If used sensibly XML isn't too bad. But there's a whole lot of cruft in the standard that seems to do nothing except make it harder to use. Part of this is a problem with popular libraries rather than inherent to the format, but we judge a thing by its ecosystem rather than in isolation. So: namespaces are a pain, making it much harder than it should be to just make my xpath work. DTDs are annoying, especially when a production system breaks because a remote server that was hosting a DTD goes down so now your parser refuses to load a file. User-defined entities seem pointless, and though most parsers can handle the billion laughs these days it wasn't always so. The handling of text nodes is confusing; whitespace is irrelevant except when it isn't. Specifying the encoding inside the document itself seems wrong, and supporting multiple encodings at all causes trouble (e.g. sometimes it's simply impossible to include one document in another inline).
Is XML schema really so much better than e.g. JSON schema?
To me it feels like there's an impedance mismatch between the kind of structures XML lends itself to and the kind of structures programs are good at dealing with. So for program-to-program communications with a certain level of validation I find Protocol Buffers is a much better fit. Conversely in cases where human readability is really important, XML isn't good enough compared to JSON.
> So: namespaces are a pain, making it much harder than it should be to just make my xpath work.
Namespaces exist to solve a real-world problem that happens in real-world use cases (SVG embedded in HTML, HTML embedded in RSS). While it would be nice to look at things that are complex and say "it would be less complex for these trivial cases without this feature", in reality there are then common use cases that become more complex or even impossible in the general case, which seems like a very short-sighted benefit. Namespace prefixes are really not that difficult to configure, and once configured XPath makes them very easy to use :/.
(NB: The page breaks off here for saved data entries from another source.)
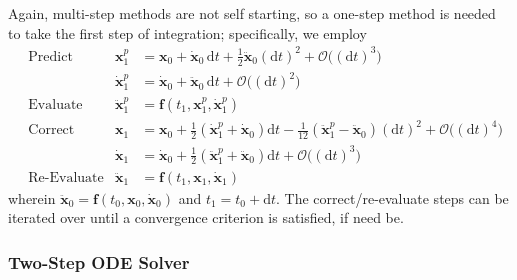 Again, multi-step methods are not self starting, so a one-step method is needed to take the first step of integration; specifically, we employ
\begin{subequations}
    \label{pairedStartUp}
    \begin{align}
    \mbox{} & \text{Predict} & 
    \mathbf{x}_1^p & = \mathbf{x}_0 + \dot{\mathbf{x}}_0 \, \mathrm{d}t +
    \tfrac{1}{2} \ddot{\mathbf{x}}_0 (\mathrm{d}t)^2 + \mathcal{O} \bigl( ( \mathrm{d}t )^3 \bigr)
    \label{startupDisplacementPredictor} \\
    \mbox{} & &
    \dot{\mathbf{x}}^p_1 & = 
    \dot{\mathbf{x}}_0 + \ddot{\mathbf{x}}_0 \, \mathrm{d}t + 
    \mathcal{O} \bigl( ( \mathrm{d}t )^2 \bigr) 
    \label{startUpVelocityPredictor} \\
    \mbox{} & \text{Evaluate} &
    \ddot{\mathbf{x}}^p_1 & = \mathbf{f} (t_1, \mathbf{x}^p_1, \dot{\mathbf{x}}^p_1)
    \label{startUpEvaluate} \\
    \mbox{} & \text{Correct} &
    \mathbf{x}_1 & = \mathbf{x}_0 + \tfrac{1}{2} 
    ( \dot{\mathbf{x}}^p_1 + \dot{\mathbf{x}}_0 ) \mathrm{d}t -
    \tfrac{1}{12} ( \ddot{\mathbf{x}}^p_1 - 
    \ddot{\mathbf{x}}_0 ) (\mathrm{d}t)^2 + \mathcal{O} \bigl( (\mathrm{d}t)^4 \bigr) 
    \label{startupDisplacementCorrector} \\
    \mbox{} & &
    \dot{\mathbf{x}}_1 & = \dot{\mathbf{x}}_0 + \tfrac{1}{2} 
    ( \ddot{\mathbf{x}}_1^p + \ddot{\mathbf{x}}_0 ) \mathrm{d}t + 
    \mathcal{O} \bigl( (\mathrm{d}t)^3 \bigr)
    \label{startUpVelocityCorrector} \\
    \mbox{} & \text{Re-Evaluate} &
    \ddot{\mathbf{x}}_1 & = \mathbf{f} (t_1, \mathbf{x}_1, \dot{\mathbf{x}}_1) 
    \label{startUpReEvaluate}
    \end{align}
\end{subequations}
wherein $\ddot{\mathbf{x}}_0 = \mathbf{f}(t_0, \mathbf{x}_0, \dot{\mathbf{x}}_0)$ and $t_1 = t_0 + \mathrm{d}t$.  The correct\slash re-evaluate steps can be iterated over until a convergence criterion is satisfied, if need be.

\subsubsection{Two-Step ODE Solver}

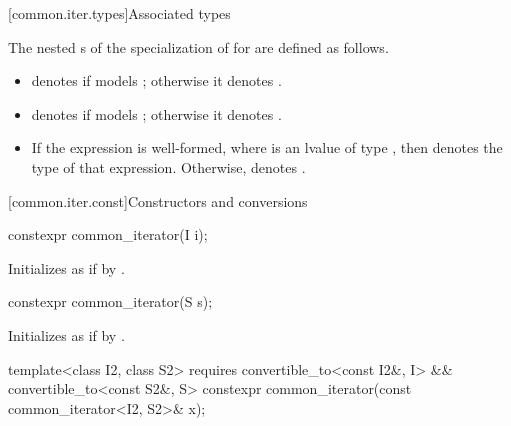[common.iter.types]{Associated types}

\pnum
The nested s of the specialization of
 for  are defined as follows.
\begin{itemize}
\item
{} denotes 
if  models ;
otherwise it denotes .

\item
{} denotes
if 
models ;
otherwise it denotes .

\item
If the expression  is well-formed,
where  is an lvalue of type ,
then  denotes the type of that expression.
Otherwise,  denotes .
\end{itemize}

[common.iter.const]{Constructors and conversions}

%
\begin{itemdecl}
constexpr common_iterator(I i);
\end{itemdecl}

\begin{itemdescr}
\pnum
\effects
Initializes  as if by .
\end{itemdescr}

%
\begin{itemdecl}
constexpr common_iterator(S s);
\end{itemdecl}

\begin{itemdescr}
\pnum
\effects
Initializes  as if by
.
\end{itemdescr}

%
\begin{itemdecl}
template<class I2, class S2>
  requires convertible_to<const I2&, I> && convertible_to<const S2&, S>
    constexpr common_iterator(const common_iterator<I2, S2>& x);
\end{itemdecl}

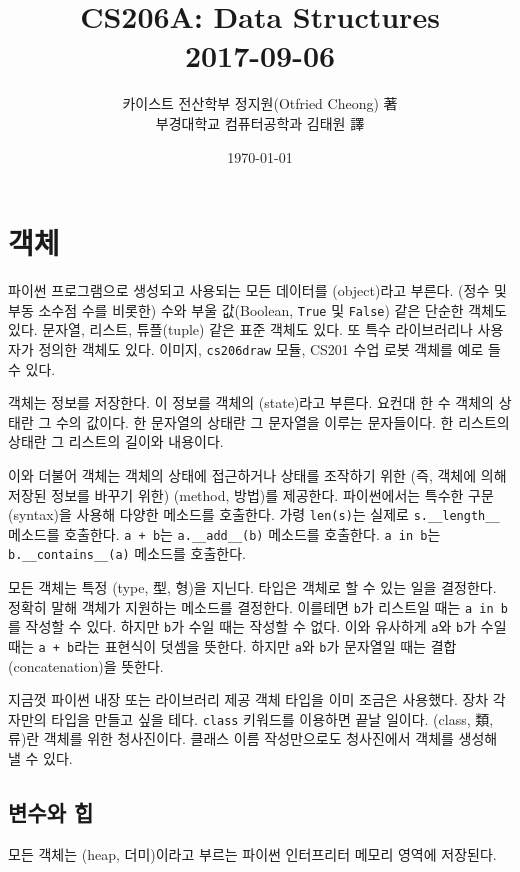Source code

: \documentclass[a4paper]{oblivoir}
\title{CS206A: Data Structures\\2017-09-06}
\author{카이스트 전산학부 정지원(Otfried Cheong) 著\\부경대학교 컴퓨터공학과 김태원 譯}
\date{\today}
\begin{document}
\maketitle

\section*{객체}

파이썬 프로그램으로 생성되고 사용되는 모든 데이터를 (object)라고 부른다. (정수 및 부동 소수점 수를 비롯한) 수와 부울 값(Boolean, \texttt{True} 및 \texttt{False}) 같은 단순한 객체도 있다. 문자열, 리스트, 튜플(tuple) 같은 표준 객체도 있다. 또 특수 라이브러리나 사용자가 정의한 객체도 있다. 이미지, \texttt{cs206draw} 모듈, CS201 수업 로봇 객체를 예로 들 수 있다.

객체는 정보를 저장한다. 이 정보를 객체의 (state)라고 부른다. 요컨대 한 수 객체의 상태란 그 수의 값이다. 한 문자열의 상태란 그 문자열을 이루는 문자들이다. 한 리스트의 상태란 그 리스트의 길이와 내용이다.

이와 더불어 객체는 객체의 상태에 접근하거나 상태를 조작하기 위한 (즉, 객체에 의해 저장된 정보를 바꾸기 위한) (method, 방법)를 제공한다. 파이썬에서는 특수한 구문(syntax)을 사용해 다양한 메소드를 호출한다. 가령 \texttt{len(s)}는 실제로 \texttt{s.\_\_length\_\_} 메소드를 호출한다. \texttt{a + b}는 \texttt{a.\_\_add\_\_(b)} 메소드를 호출한다. \texttt{a in b}는 \texttt{b.\_\_contains\_\_(a)} 메소드를 호출한다.

모든 객체는 특정 (type, 型, 형)을 지닌다. 타입은 객체로 할 수 있는 일을 결정한다. 정확히 말해 객체가 지원하는 메소드를 결정한다. 이를테면 \texttt{b}가 리스트일 때는 \texttt{a in b}를 작성할 수 있다. 하지만 \texttt{b}가 수일 때는 작성할 수 없다. 이와 유사하게 \texttt{a}와 \texttt{b}가 수일 때는 \texttt{a + b}라는 표현식이 덧셈을 뜻한다. 하지만 \texttt{a}와 \texttt{b}가 문자열일 때는 결합(concatenation)을 뜻한다. 

지금껏 파이썬 내장 또는 라이브러리 제공 객체 타입을 이미 조금은 사용했다. 장차 각자만의 타입을 만들고 싶을 테다. \texttt{class} 키워드를 이용하면 끝날 일이다. (class, 類, 류)란 객체를 위한 청사진이다. 클래스 이름 작성만으로도 청사진에서 객체를 생성해 낼 수 있다.

\subsection*{변수와 힙}

모든 객체는 (heap, 더미)이라고 부르는 파이썬 인터프리터 메모리 영역에 저장된다.
\end{document}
The biggest caveat with namespaces is that most people have never bothered figuring out how they work. The number of applications I've seen that have hardcoded namespace names instead of looking up the namespace uri for example, is horrifying.
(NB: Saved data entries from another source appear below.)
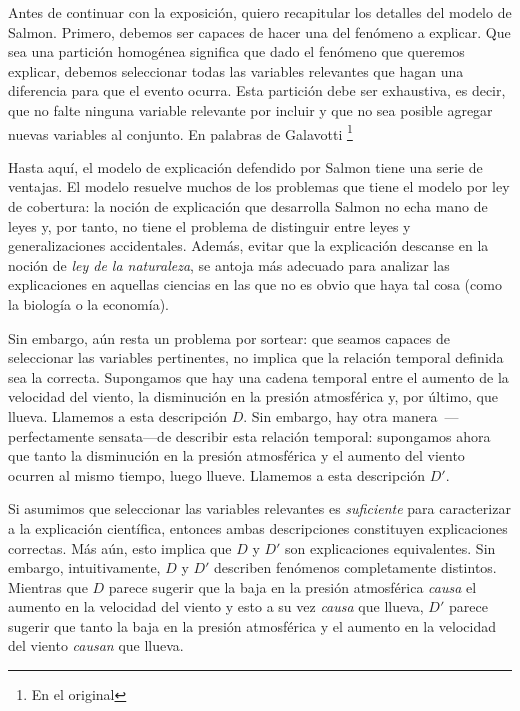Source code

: Antes de continuar con la exposición, quiero recapitular
los detalles del modelo de Salmon. Primero, debemos ser
capaces de hacer una  del
fenómeno a explicar. Que sea una partición homogénea
significa que dado el fenómeno que queremos explicar,
debemos seleccionar todas las variables relevantes que
hagan una diferencia para que el evento ocurra. Esta
partición debe ser exhaustiva, es decir, que no falte
ninguna variable relevante por incluir y que no sea
posible agregar nuevas variables al conjunto. En palabras
de Galavotti \parencite{Galavotti2018}\footnote{
  En el original 
} 

Hasta aquí, el modelo de explicación defendido por Salmon
tiene una serie de ventajas. El modelo resuelve muchos de
los problemas que tiene el modelo por ley de cobertura: la
noción de explicación que desarrolla Salmon no echa mano de
leyes y, por tanto, no tiene el problema de distinguir entre
leyes y generalizaciones accidentales. Además, evitar que la
explicación descanse en la noción de \emph{ley de la
naturaleza}, se antoja más adecuado para analizar las
explicaciones en aquellas ciencias en las que no es obvio
que haya tal cosa (como la biología o la economía).

Sin embargo, aún resta un problema por sortear: que seamos
capaces de seleccionar las variables pertinentes, no implica
que la relación temporal definida sea la correcta.
Supongamos que hay una cadena temporal entre el aumento de
la velocidad del viento, la disminución en la presión
atmosférica y, por último, que llueva. Llamemos a esta
descripción $ D $. Sin embargo, hay otra
manera~---perfectamente sensata---de describir esta relación
temporal: supongamos ahora que tanto la disminución en la
presión atmosférica y el aumento del viento ocurren al mismo
tiempo, luego llueve. Llamemos a esta descripción $ D' $.

Si asumimos que seleccionar las variables relevantes es
\emph{suficiente} para caracterizar a la explicación
científica, entonces ambas descripciones constituyen
explicaciones correctas. Más aún, esto implica que $ D  $ y
$  D' $ son explicaciones equivalentes. Sin embargo,
intuitivamente, $ D $ y $ D' $ describen fenómenos
completamente distintos. Mientras que $ D $ parece sugerir
que la baja en la presión atmosférica \emph{causa} el
aumento en la velocidad del viento y esto a su vez
\emph{causa} que llueva, $ D' $ parece sugerir que tanto la
baja en la presión atmosférica y el aumento en la velocidad
del viento \emph{causan} que llueva.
Namespace prefixes are not that difficult to configure once you know about them. But if you're just starting with XML, probably because you need to extract some information from a document you've been sent, you don't want to learn the theory of XML, you want to get the data you need out and get on with adding business value. So you find a tutorial, you write an xpath, and it doesn't work. You try removing the foo: prefixes in your xpath, and it still doesn't work. This is not the experience that a technology should give new users. A default of matching ignoring namespaces would not make anything impossible.
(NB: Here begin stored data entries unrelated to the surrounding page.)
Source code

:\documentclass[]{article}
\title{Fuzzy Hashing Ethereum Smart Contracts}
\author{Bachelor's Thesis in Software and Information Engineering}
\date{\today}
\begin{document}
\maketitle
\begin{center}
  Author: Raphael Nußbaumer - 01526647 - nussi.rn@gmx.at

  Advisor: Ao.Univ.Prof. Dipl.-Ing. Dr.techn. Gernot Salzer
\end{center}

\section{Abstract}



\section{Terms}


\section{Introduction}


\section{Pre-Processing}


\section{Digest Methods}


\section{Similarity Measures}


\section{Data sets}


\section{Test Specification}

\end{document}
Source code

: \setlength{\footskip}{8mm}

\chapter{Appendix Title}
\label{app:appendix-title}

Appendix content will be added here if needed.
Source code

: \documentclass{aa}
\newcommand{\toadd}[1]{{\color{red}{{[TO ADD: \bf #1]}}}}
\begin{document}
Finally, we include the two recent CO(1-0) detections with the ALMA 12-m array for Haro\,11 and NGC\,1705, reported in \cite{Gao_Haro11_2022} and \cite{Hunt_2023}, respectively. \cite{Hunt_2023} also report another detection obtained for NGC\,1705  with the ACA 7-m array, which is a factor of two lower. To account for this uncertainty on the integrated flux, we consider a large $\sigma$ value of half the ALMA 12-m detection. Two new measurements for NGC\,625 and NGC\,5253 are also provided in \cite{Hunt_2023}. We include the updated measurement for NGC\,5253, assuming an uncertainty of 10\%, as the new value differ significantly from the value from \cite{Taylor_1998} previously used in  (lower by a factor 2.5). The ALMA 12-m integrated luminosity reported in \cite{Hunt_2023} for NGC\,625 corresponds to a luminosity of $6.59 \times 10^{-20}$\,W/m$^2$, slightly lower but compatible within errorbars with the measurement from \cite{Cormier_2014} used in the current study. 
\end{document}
Indeed. XML gets a lot of hate because it's so difficult to use. It would be fine if you could use it without having to care about the 100 features you don't care about and just use the ones you need, but pretty much every library I've seen makes parsing (or generating) a document a huge and complicated task, and most of it is completely irrelevant to the problem I'm trying to solve.
And because of this almost no-one bothers to actually handle it properly so you often can't actually use the advanced features even if you wanted to.
This varies greatly from framework to framework, and language to language. On the JVM at least, the dark machinery that handles the XML is rather rigorously correct. Parsing and generation are trivial, especially using JAXP. You have multiple ways of working with XML (objects, DOM, push, pull).
XML is "good enough" for a lot of cases. There are lots of tools to mess around with it too, which is really quite valuable when you're experimenting with various kinds of data or you're debugging. Being able to extract out stuff you're interested in XML format means you can perform a lot of complex manipulations quite easily.
Is XML schema really so much better than e.g. JSON schema?
To me it feels like there's an impedance mismatch between the kind of structures XML lends itself to and the kind of structures programs are good at dealing with. So for program-to-program communications with a certain level of validation I find Protocol Buffers is a much better fit. Conversely in cases where human readability is really important, XML isn't good enough compared to JSON.